I urged the car faster till we were on our dirt road, then the muddy hump we called a driveway. I got out to open Jeff’s door, but of course he already had the door open and his feet hanging out over the frozen ground.

“Let’s not go to the house site,” he said. “Let’s go to the brook.”

“There’s two feet of snow on the ground.”

“That’s OK.”

I went first so that Jeff could step in my boot prints. It was a long walk. Only an idiot would strain himself this way after being tied to a hospital bed for half a year. I wanted badly to turn and put my arms around Jeff, but every time I paused, he said: “Keep going. If I stop, I won’t be able to start again.”

We could hear the brook before we could see it. It was wild, full of ice and froth and just about spilling over its banks. In summer it was so low we could walk across it, stone by stone. Now it was more than waist high. Trees ripped out by their roots bobbed in its roiling waters, along with fence posts, huge hunks of debris, and even rocks. The water was brown with earth.

Jeff sat on a fallen log, breathing hard. I sat down beside him and hugged him. Even through both our coats, I could feel his heart thumping.
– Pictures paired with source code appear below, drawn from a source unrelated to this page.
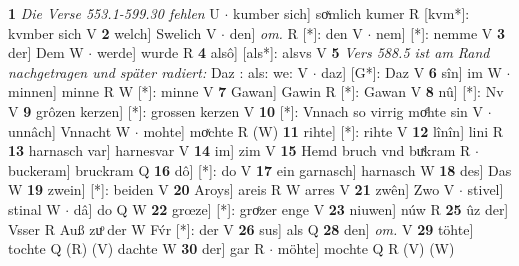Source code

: \documentclass[8pt,a4paper,notitlepage]{article}
\begin{document}
\begin{table}[ht]
\begin{minipage}[t]{0.5\linewidth}
\textbf{1} \textit{Die Verse 553.1-599.30 fehlen} U   $\cdot$ kumber sich] soͯmlich kumer R [kvm*]: kvmber sich V \textbf{2} welch] Swelich V  $\cdot$ den] \textit{om.} R [*]: den V  $\cdot$ nem] [*]: nemme V \textbf{3} der] Dem W  $\cdot$ werde] wurde R \textbf{4} alsô] [als*]: alsvs V \textbf{5} \textit{Vers 588.5 ist am Rand nachgetragen und später radiert:} Daz : als: we: V   $\cdot$ daz] [G*]: Daz V \textbf{6} sîn] im W  $\cdot$ minnen] minne R W [*]: minne V \textbf{7} Gawan] Gawin R [*]: Gawan V \textbf{8} nû] [*]: Nv V \textbf{9} grôzen kerzen] [*]: grossen kerzen V \textbf{10} [*]: Vnnach so virrig moͤhte sin V  $\cdot$ unnâch] Vnnacht W  $\cdot$ mohte] moͯchte R (W) \textbf{11} rihte] [*]: rihte V \textbf{12} lînîn] lini R \textbf{13} harnasch var] harnesvar V \textbf{14} im] zim V \textbf{15} Hemd bruch vnd buͯkram R  $\cdot$ buckeram] bruckram Q \textbf{16} dô] [*]: do V \textbf{17} ein garnasch] harnasch W \textbf{18} des] Das W \textbf{19} zwein] [*]: beiden V \textbf{20} Aroys] areis R W arres V \textbf{21} zwên] Zwo V  $\cdot$ stivel] stinal W  $\cdot$ dâ] do Q W \textbf{22} grœze] [*]: groͤzer enge V \textbf{23} niuwen] núw R \textbf{25} ûz der] Vsser R Auß zuͦ der W Fv́r [*]: der V \textbf{26} sus] als Q \textbf{28} den] \textit{om.} V \textbf{29} töhte] tochte Q (R) (V) dachte W \textbf{30} der] gar R  $\cdot$ möhte] mochte Q R (V) (W) \newline
\end{minipage}
\end{table}
\end{document}

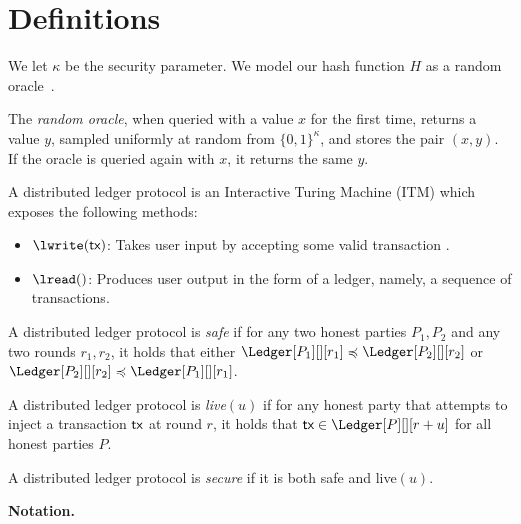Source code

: \section{Definitions}



We let $\kappa$ be the security parameter.
We model our hash function $H$ as a random oracle~\cite{ro}.

\begin{definition}
  The \emph{random oracle}, when queried with a value $x$ for the first time,
  returns a value $y$, sampled uniformly at random from $\{0, 1\}^\kappa$,
  and stores the pair $(x, y)$. If the oracle
  is queried again with $x$, it returns the same $y$.
\end{definition}

\begin{definition}
  A distributed ledger protocol is an Interactive Turing Machine (ITM)
  which exposes the following methods:

  \begin{itemize}
    \item $\lwrite(\tx)$:
          Takes user input by accepting some valid transaction \tx.
    \item $\lread()$:
          Produces user output in the form of a ledger, namely, a
          sequence of transactions.
  \end{itemize}
\end{definition}


\begin{definition}[Safety]
  A distributed ledger protocol is \emph{safe} if
  for any two honest parties $P_1, P_2$ and any two rounds $r_1, r_2$, it holds that either
  $\Ledger[P_1][][r_1] \preccurlyeq \Ledger[P_2][][r_2]$ or $\Ledger[P_2][][r_2] \preccurlyeq \Ledger[P_1][][r_1]$.
\end{definition}

\begin{definition}[Liveness]
  A distributed ledger protocol is \emph{live}$(u)$ if
  for any honest party that attempts to inject a transaction $\textsf{tx}$
  at round $r$, it holds that $\tx \in \Ledger[P][][r+u]$
  for all honest parties $P$.
\end{definition}

\begin{definition}[Secure]
  A distributed ledger protocol is \emph{secure} if it is
  both safe and live$(u)$.
\end{definition}

\textbf{Notation.}

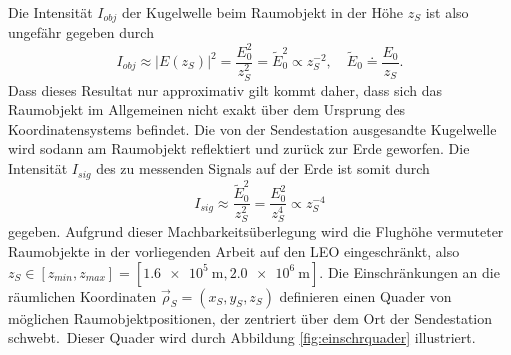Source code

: \documentclass[a4paper,12pt]{article}
\numberwithin{equation}{section}
\begin{document}
\begin{equation}
\end{equation} Die Intensität $I_{obj}$ der Kugelwelle beim Raumobjekt in der Höhe $z_S$ ist also ungefähr gegeben durch \begin{equation}I_{obj} \approx |E(z_S)|^2 = \frac{E_0^2}{z_S^2} = \tilde{E}_0^2 \propto z_S^{-2}, \quad \tilde{E}_0 \doteq \frac{E_0}{z_S}.\end{equation} Dass dieses Resultat nur approximativ gilt kommt daher, dass sich das Raumobjekt im Allgemeinen nicht exakt über dem Ursprung des Koordinatensystems befindet. Die von der Sendestation ausgesandte Kugelwelle wird sodann am Raumobjekt reflektiert und zurück zur Erde geworfen. Die Intensität $I_{sig}$ des zu messenden Signals auf der Erde ist somit durch \begin{equation} I_{sig} \approx \frac{\tilde{E}_0^2}{z_S^2} = \frac{E_0^2}{z_S^4}\propto z_S^{-4} \end{equation} gegeben. Aufgrund dieser Machbarkeitsüberlegung wird die Flughöhe vermuteter Raumobjekte in der vorliegenden Arbeit auf den LEO eingeschränkt, also $z_S \in [z_{min},z_{max}]=[\SI{1.6e5}{\meter},\SI{2.0e6}{\meter}]$. Die Einschränkungen an die räumlichen Koordinaten $\vec{\rho}_S = (x_S,y_S,z_S)$ definieren einen Quader von möglichen Raumobjektpositionen, der zentriert über dem Ort der Sendestation \flqq schwebt\frqq.\ Dieser Quader wird durch Abbildung \ref{fig:einschrquader} illustriert.
\end{document}
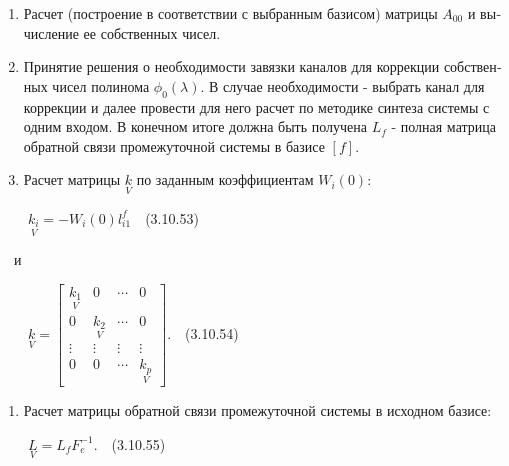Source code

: \documentclass[a4paper]{article}
\newcounter{saveenum}
\newcommand\liststyleWWviiiNumxxii{%
\renewcommand\theenumi{\arabic{enumi}}
\renewcommand\theenumii{\arabic{enumii}}
\renewcommand\theenumiii{\arabic{enumiii}}
\renewcommand\theenumiv{\arabic{enumiv}}
\renewcommand\labelenumi{\theenumi.}
\renewcommand\labelenumii{\theenumii.}
\renewcommand\labelenumiii{\theenumiii.}
\renewcommand\labelenumiv{\theenumiv.}
}
\newcommand\liststyleWWviiiNumlxxv{%
\renewcommand\theenumi{\arabic{enumi}}
\renewcommand\theenumii{\arabic{enumii}}
\renewcommand\theenumiii{\arabic{enumiii}}
\renewcommand\theenumiv{\arabic{enumiv}}
\renewcommand\labelenumi{\theenumi.}
\renewcommand\labelenumii{\theenumii.}
\renewcommand\labelenumiii{\theenumiii.}
\renewcommand\labelenumiv{\theenumiv.}
}
\begin{document}
\liststyleWWviiiNumxxii
\setcounter{saveenum}{\value{enumi}}
\begin{enumerate}
\setcounter{enumi}{\value{saveenum}}
\item {\begin{russian}\sffamily
Расчет (построение в соответствии с выбранным базисом) матрицы  $A_{00}$ и вычисление ее собственных чисел.
\end{russian}}
\item {\begin{russian}\sffamily
Принятие решения о необходимости завязки каналов для коррекции собственных чисел полинома  $ϕ_0(λ)$. В случае
необходимости - выбрать канал для коррекции и далее провести для него расчет по методике синтеза системы с одним
входом. В конечном итоге должна быть получена  $L_f$ - полная матрица обратной связи промежуточной системы в базисе 
$[f]$.
\end{russian}}
\item {\begin{russian}\sffamily
Расчет матрицы  $\underset V{k}$ по заданным коэффициентам  $W_i(0):$
\end{russian}}
\end{enumerate}
{\begin{russian}\sffamily
\ \ \ \  $\underset V{k_i}=-W_i(0)l_{\mathit{i1}}^f$\ \ (3.10.53)
\end{russian}}

{\begin{russian}\sffamily
\ \ и
\end{russian}}

{\begin{russian}\sffamily
\ \ \ \  $\underset V{k}=\left[\begin{matrix}\underset V{k_1}&0&\cdots &0\\0&\underset V{k_2}&\cdots &0\\\vdots &\vdots
&\vdots &\vdots \\0&0&\cdots &\underset V{k_p}\end{matrix}\right]$.\ \ (3.10.54)
\end{russian}}

\liststyleWWviiiNumlxxv
\begin{enumerate}
\item {\begin{russian}\sffamily
Расчет матрицы обратной связи промежуточной системы в исходном базисе:
\end{russian}}
\end{enumerate}
{\begin{russian}\sffamily
\ \ \ \  $\underset V{L}=L_fF_e^{-1}.$\ \ (3.10.55)
\end{russian}}
\end{document}
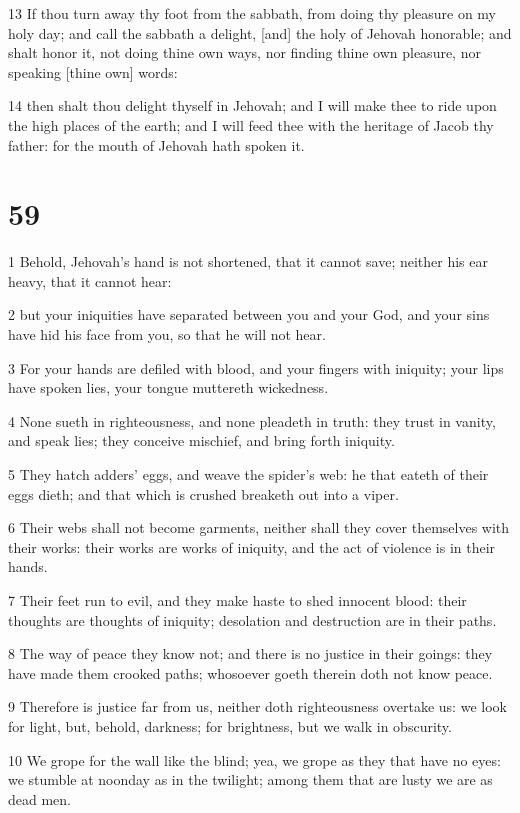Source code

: \par 13 If thou turn away thy foot from the sabbath, from doing thy pleasure on my holy day; and call the sabbath a delight, [and] the holy of Jehovah honorable; and shalt honor it, not doing thine own ways, nor finding thine own pleasure, nor speaking [thine own] words:
\par 14 then shalt thou delight thyself in Jehovah; and I will make thee to ride upon the high places of the earth; and I will feed thee with the heritage of Jacob thy father: for the mouth of Jehovah hath spoken it.

\chapter{59}

\par 1 Behold, Jehovah's hand is not shortened, that it cannot save; neither his ear heavy, that it cannot hear:
\par 2 but your iniquities have separated between you and your God, and your sins have hid his face from you, so that he will not hear.
\par 3 For your hands are defiled with blood, and your fingers with iniquity; your lips have spoken lies, your tongue muttereth wickedness.
\par 4 None sueth in righteousness, and none pleadeth in truth: they trust in vanity, and speak lies; they conceive mischief, and bring forth iniquity.
\par 5 They hatch adders' eggs, and weave the spider's web: he that eateth of their eggs dieth; and that which is crushed breaketh out into a viper.
\par 6 Their webs shall not become garments, neither shall they cover themselves with their works: their works are works of iniquity, and the act of violence is in their hands.
\par 7 Their feet run to evil, and they make haste to shed innocent blood: their thoughts are thoughts of iniquity; desolation and destruction are in their paths.
\par 8 The way of peace they know not; and there is no justice in their goings: they have made them crooked paths; whosoever goeth therein doth not know peace.
\par 9 Therefore is justice far from us, neither doth righteousness overtake us: we look for light, but, behold, darkness; for brightness, but we walk in obscurity.
\par 10 We grope for the wall like the blind; yea, we grope as they that have no eyes: we stumble at noonday as in the twilight; among them that are lusty we are as dead men.
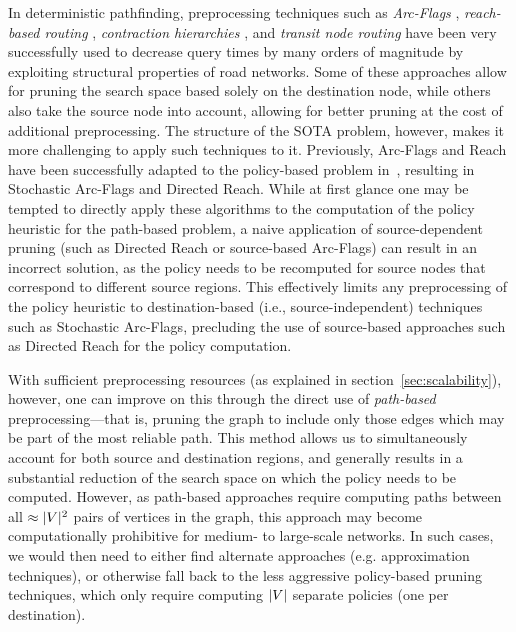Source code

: \documentclass[oribibl]{llncs}
\DeclarePairedDelimiter{\abs}{\lvert}{\rvert}
\begin{document}
		In deterministic pathfinding, preprocessing techniques such as
		\textit{Arc-Flags} \citep{hilger2009fast},
		\textit{reach-based routing} \citep{gutman2004reach,goldberg2006reach},
		\textit{contraction hierarchies} \citep{geisberger2008contraction}, and
		\textit{transit node routing} \citep{bast2006transit}
		have been very successfully used to decrease query times by many orders of magnitude by exploiting
		structural properties of road networks.
		Some of these approaches allow for pruning the search space based solely on the destination node,
		while others also take the source node into account, allowing for better pruning at the cost of
		additional preprocessing. The structure of the SOTA problem, however, makes it more challenging to apply
		such techniques to it.
		Previously, Arc-Flags and Reach have been successfully adapted to the policy-based problem
		in~\citep*{sabran2014precomputation}, resulting in Stochastic Arc-Flags and Directed Reach.
		While at first glance one may be tempted to directly apply these algorithms to the computation of the
		policy heuristic for the path-based problem,
		a naive application of source-dependent pruning (such as Directed Reach or source-based Arc-Flags)
		can result in an incorrect solution,
		as the policy needs to be recomputed for source nodes that correspond to different source regions.
		This effectively limits any preprocessing of the policy heuristic to destination-based
		(i.e., source-independent) techniques such as Stochastic Arc-Flags, precluding the use of source-based
		approaches such as Directed Reach for the policy computation.

		With sufficient preprocessing resources (as explained in section~\ref{sec:scalability}),
		however, one can improve on this through the direct use of \textit{path-based} preprocessing---that is,
		pruning the graph to include only those edges which may be part of the most reliable path.
		This method allows us to simultaneously account for both source and destination regions, and generally
		results in a substantial reduction of the search space on which the policy needs to be computed.
		However, as path-based approaches require computing paths between all $\approx\abs{V}^2$ pairs of vertices
		in the graph, this approach may become computationally prohibitive for medium- to large-scale networks.
		In such cases, we would then need to either find alternate approaches (e.g. approximation techniques),
		or otherwise fall back to the less aggressive policy-based pruning techniques,
		which only require computing $\abs{V}$ separate policies (one per destination).
\end{document}
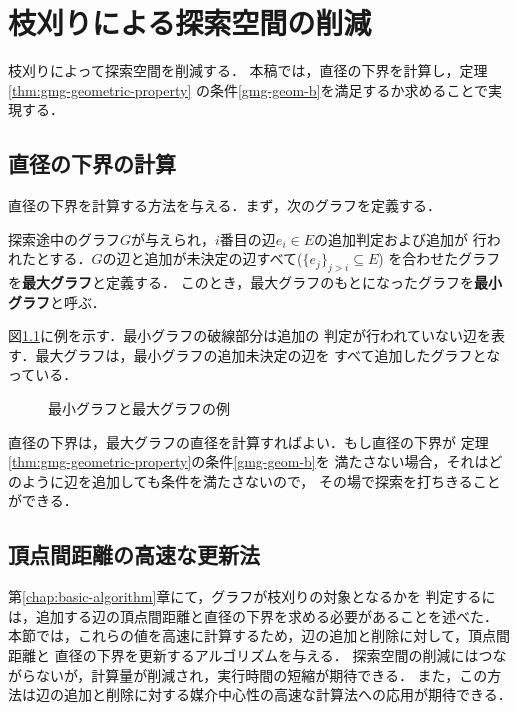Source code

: 
\chapter{枝刈りによる探索空間の削減}
\label{chap:reduce-by-prune}
枝刈りによって探索空間を削減する．
本稿では，直径の下界を計算し，定理\ref{thm:gmg-geometric-property}
の条件\ref{gmg-geom-b}を満足するか求めることで実現する．

\section{直径の下界の計算}
\label{sect:distance-lower-bound}
直径の下界を計算する方法を与える．まず，次のグラフを定義する．
\begin{definition}
  探索途中のグラフ$G$が与えられ，$i$番目の辺$e_i\in E$の追加判定および追加が
  行われたとする．$G$の辺と追加が未決定の辺すべて($\{e_j\}_{j>i}\subseteq E$)
  を合わせたグラフを\textbf{最大グラフ}と定義する．
  このとき，最大グラフのもとになったグラフを\textbf{最小グラフ}と呼ぶ．
\end{definition}
\begin{example}
  図\ref{fig:min-max-graph}に例を示す．最小グラフの破線部分は追加の
  判定が行われていない辺を表す．最大グラフは，最小グラフの追加未決定の辺を
  すべて追加したグラフとなっている．
\end{example}
\begin{figure}
  \centering
  \hfill
  \caption{最小グラフと最大グラフの例}
  \label{fig:min-max-graph}
\end{figure}

直径の下界は，最大グラフの直径を計算すればよい．もし直径の下界が
定理\ref{thm:gmg-geometric-property}の条件\ref{gmg-geom-b}を
満たさない場合，それはどのように辺を追加しても条件を満たさないので，
その場で探索を打ちきることができる．

\section{頂点間距離の高速な更新法}
\label{sect:faster-min-max}
第\ref{chap:basic-algorithm}章にて，グラフが枝刈りの対象となるかを
判定するには，追加する辺の頂点間距離と直径の下界を求める必要があることを述べた．
本節では，これらの値を高速に計算するため，辺の追加と削除に対して，頂点間距離と
直径の下界を更新するアルゴリズムを与える．
探索空間の削減にはつながらないが，計算量が削減され，実行時間の短縮が期待できる．
また，この方法は辺の追加と削除に対する媒介中心性の高速な計算法への応用が期待できる．

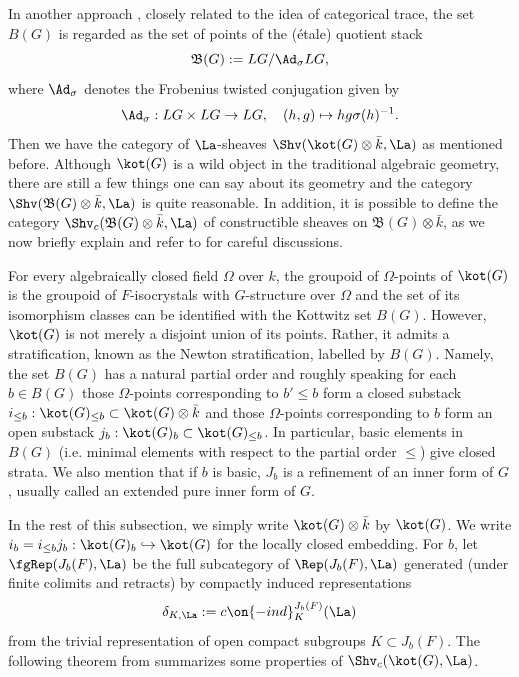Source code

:\documentclass[11pt]{amsart}
\theoremstyle{definition}
\theoremstyle{definition}
\theoremstyle{definition}
\numberwithin{equation}{section}
\newcommand{\frakB}{{\mathfrak B}}
\begin{document}
In another approach \cite{Xiao-Zhu-Cycle, Zhu-CDM, Zhu-Conjecture, Hemo-Zhu-Unipotent}, closely related to the idea of categorical trace, the set $B(G)$ is regarded as the set of points of the (\'etale) quotient stack 
\begin{equation*}\label{E: kot stack}
\frakB(G):=LG/\Ad_\sigma LG,
\end{equation*} 
where $\Ad_\sigma$ denotes the Frobenius twisted conjugation given by 
\[
\Ad_\sigma: LG\times LG\to LG,\quad  (h,g)\mapsto hg\sigma(h)^{-1}.
\]
Then we have the category of $\La$-sheaves $\Shv(\kot(G)\otimes \bar{k},\La)$ as mentioned before. Although $\kot(G)$ is a wild object in the traditional algebraic geometry, there are still a few things one can say about its geometry and
the category $\Shv(\frakB(G)\otimes \bar{k},\La)$ is quite reasonable. In addition, it is possible to define the category $\Shv_c(\frakB(G)\otimes \bar{k},\La)$ of constructible sheaves on $\frakB(G)\otimes \bar{k}$, as we now briefly explain and refer to \cite{Hemo-Zhu-Unipotent} for careful discussions.

For every algebraically closed field $\Omega$ over $k$, the groupoid of $\Omega$-points of $\kot(G)$ is the groupoid of $F$-isocrystals with $G$-structure over $\Omega$ and the set of its isomorphism classes can be identified with the Kottwitz set $B(G)$. However, $\kot(G)$ is not merely a disjoint union of its points. Rather, it admits a stratification, known as the Newton stratification, labelled by $B(G)$. Namely, the set $B(G)$ has a natural partial order and roughly speaking for each $b\in B(G)$ those $\Omega$-points corresponding to $b'\leq b$ form a closed substack $i_{\leq b}: \kot(G)_{\leq b}\subset \kot(G)\otimes \bar k$ and those $\Omega$-points corresponding to $b$ form an open substack $j_{b}: \kot(G)_b\subset \kot(G)_{\leq b}$.  
In particular, basic elements in $B(G)$ (i.e. minimal elements with respect to the partial order $\leq$) give closed strata. We also mention that if $b$ is basic, $J_b$ is a refinement of an inner form of $G$, usually called an extended pure inner form of $G$.

In the rest of this subsection, we simply write $\kot(G)\otimes \bar k$ by $\kot(G)$. We write $i_b=i_{\leq b}j_b: \kot(G)_b\hookrightarrow \kot(G)$ for the locally closed embedding. For $b$, let $\fgRep(J_b(F),\La)$ be the full subcategory of $\Rep(J_b(F),\La)$ generated (under finite colimits and retracts) by compactly induced representations 
\[
\delta_{K,\La}:=c\on{-ind}_K^{J_b(F)}(\La)
\]
from the trivial representation of open compact subgroups $K\subset J_b(F)$.   
The following theorem from \cite{Hemo-Zhu-Unipotent} summarizes some properties of $\Shv_c(\kot(G),\La)$. 
\end{document}
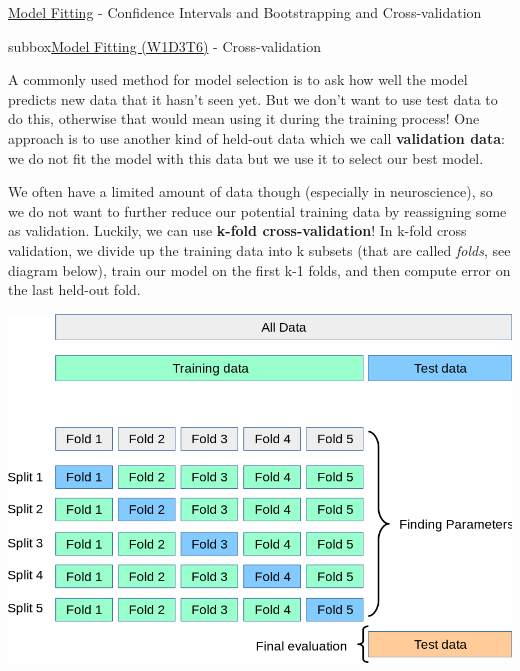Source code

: \begin{textbox}{\href{https://compneuro.neuromatch.io/tutorials/W1D3_ModelFitting/student/W1D3_Tutorial2.html}{Model Fitting} -  Confidence Intervals and Bootstrapping and Cross-validation}
\begin{subbox}{subbox}{\href{https://compneuro.neuromatch.io/tutorials/W1D3_ModelFitting/student/W1D3_Tutorial6.html}{Model Fitting (W1D3T6)} -  Cross-validation}
\scriptsize

A commonly used method for model selection is to ask how well the model predicts new data that it hasn't seen yet. But we don't want to use test data to do this, otherwise that would mean using it during the training process! One approach is to use another kind of held-out data which we call \textbf{validation data}: we do not fit the model with this data but we use it to select our best model.

We often have a limited amount of data though (especially in neuroscience), so we do not want to further reduce our potential training data by reassigning some as validation. Luckily, we can use \textbf{k-fold cross-validation}! In k-fold cross validation, we divide up the training data into k subsets (that are called \textit{folds}, see diagram below), train our model on the first k-1 folds, and then compute error on the last held-out fold.

\centering
\includegraphics[scale=0.14]{Figures/ModelFitting/MFFigure7.png}

\end{subbox}
\end{textbox}
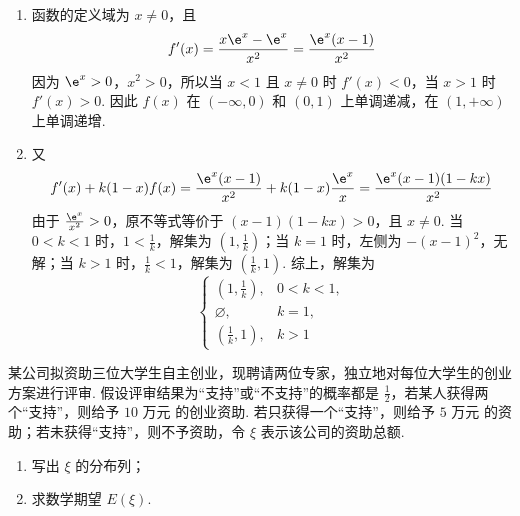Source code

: \begin{solution}
\begin{enumerate}
\item
函数的定义域为 \(x\neq0\)，且
\[
f'(x)=\frac{x\e^{x}-\e^{x}}{x^{2}}=\frac{\e^{x}(x-1)}{x^{2}}
\]
因为 \(\e^{x}>0\)，\(x^{2}>0\)，所以当 \(x<1\) 且 \(x\neq0\) 时 \(f'(x)<0\)，当 \(x>1\) 时 \(f'(x)>0\). 因此 \(f(x)\) 在 \((-\infty,0)\) 和 \((0,1)\) 上单调递减，在 \((1,+\infty)\) 上单调递增.

\item
又
\[
f'(x)+k(1-x)f(x)=\frac{\e^{x}(x-1)}{x^{2}}+k(1-x)\frac{\e^{x}}{x}
=\frac{\e^{x}(x-1)(1-kx)}{x^{2}}
\]
由于 \(\frac{\e^{x}}{x^{2}}>0\)，原不等式等价于 \((x-1)(1-kx)>0\)，且 \(x\neq0\). 当 \(0<k<1\) 时，\(1<\frac1k\)，解集为 \(\left(1,\frac1k\right)\)；当 \(k=1\) 时，左侧为 \(-(x-1)^{2}\)，无解；当 \(k>1\) 时，\(\frac1k<1\)，解集为 \(\left(\frac1k,1\right)\). 综上，解集为
\[
\begin{cases}
\left(1,\frac1k\right),&0<k<1,\\
\varnothing,&k=1,\\
\left(\frac1k,1\right),&k>1
\end{cases}
\]
\end{enumerate}
\end{solution}

\begin{problem}
某公司拟资助三位大学生自主创业，现聘请两位专家，独立地对每位大学生的创业方案进行评审. 假设评审结果为“支持”或“不支持”的概率都是 \(\frac{1}{2}\)，若某人获得两个“支持”，则给予 \(10\text{ 万元}\) 的创业资助. 若只获得一个“支持”，则给予 \(5\text{ 万元}\) 的资助；若未获得“支持”，则不予资助，令 \(\xi\) 表示该公司的资助总额.

\begin{enumerate}
\item 写出 \(\xi\) 的分布列；
\item 求数学期望 \(E(\xi)\).
\end{enumerate}
\end{problem}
“Baby, we’re here,” I said.

Jeff rested his head on my shoulder. Then he pushed me back and pointed. “Check out the wash behind you.”

I turned around. The entire back bank had slid into the brook. What once had been a steep slope covered in hemlock was now a mudslide in motion. “We must’ve lost seven acres of land right there,” I said, marveling.

“And more’s going to go.”

We sat in silence after that. Despite the spray thrown up by the river, we were not too cold. After so many days and nights locked up inside hermetically sealed buildings, the fresh air felt like medicine itself, the real kind, instantly healing and causing no harm. I breathed it in, grateful.

When Jeff touched my face, it startled me: that fluttering touch. For the first time in months, we kissed. We weren’t supposed to. Jeff’s immune system was still down and would be for half a year or more. He was still required to wear a mask and gloves in grocery stores and movie theaters.

His lips were softer than I remembered them. They fluttered, too. It was then I realized that all his muscles were continually wincing and flexing, over and over, never able to relax, no break at all. When would he heal, I wondered, or at least be released from this vigil of pain? I tasted my tears before I felt them on my cheeks. All I wanted was to offer Jeff relief. If only kisses and love could take away pain and disease.

Jeff smoothed a hand over my hair and down my cheek. He insistently brushed away my tears. Then he turned back to the river and the disappearing bank. We were tired and did not need to speak. We no longer needed to know the ends of things. Instead, we would focus on the beginnings, however imperfect and finite they might be.

Our cabin, for example, might start off connected to a grid, but over time we could get a few solar panels; we could make more electricity than we used and contribute to others’ independence from nuclear power. And even if synthetic as well as organic material resided within our cabin’s walls, the hybrid structure could continue to grow more earth-friendly, changing with the land it sat upon, and with its owners.

Yes, illness and grief were a part of us, indefinitely — but so, too, were love and the ability to listen and learn over time, however long that might be.

A loud crack split our silence, and a middle-aged pine leaned over the river, then fell into its moving waters. Jeff put his arm around me, and we watched the river carry it down.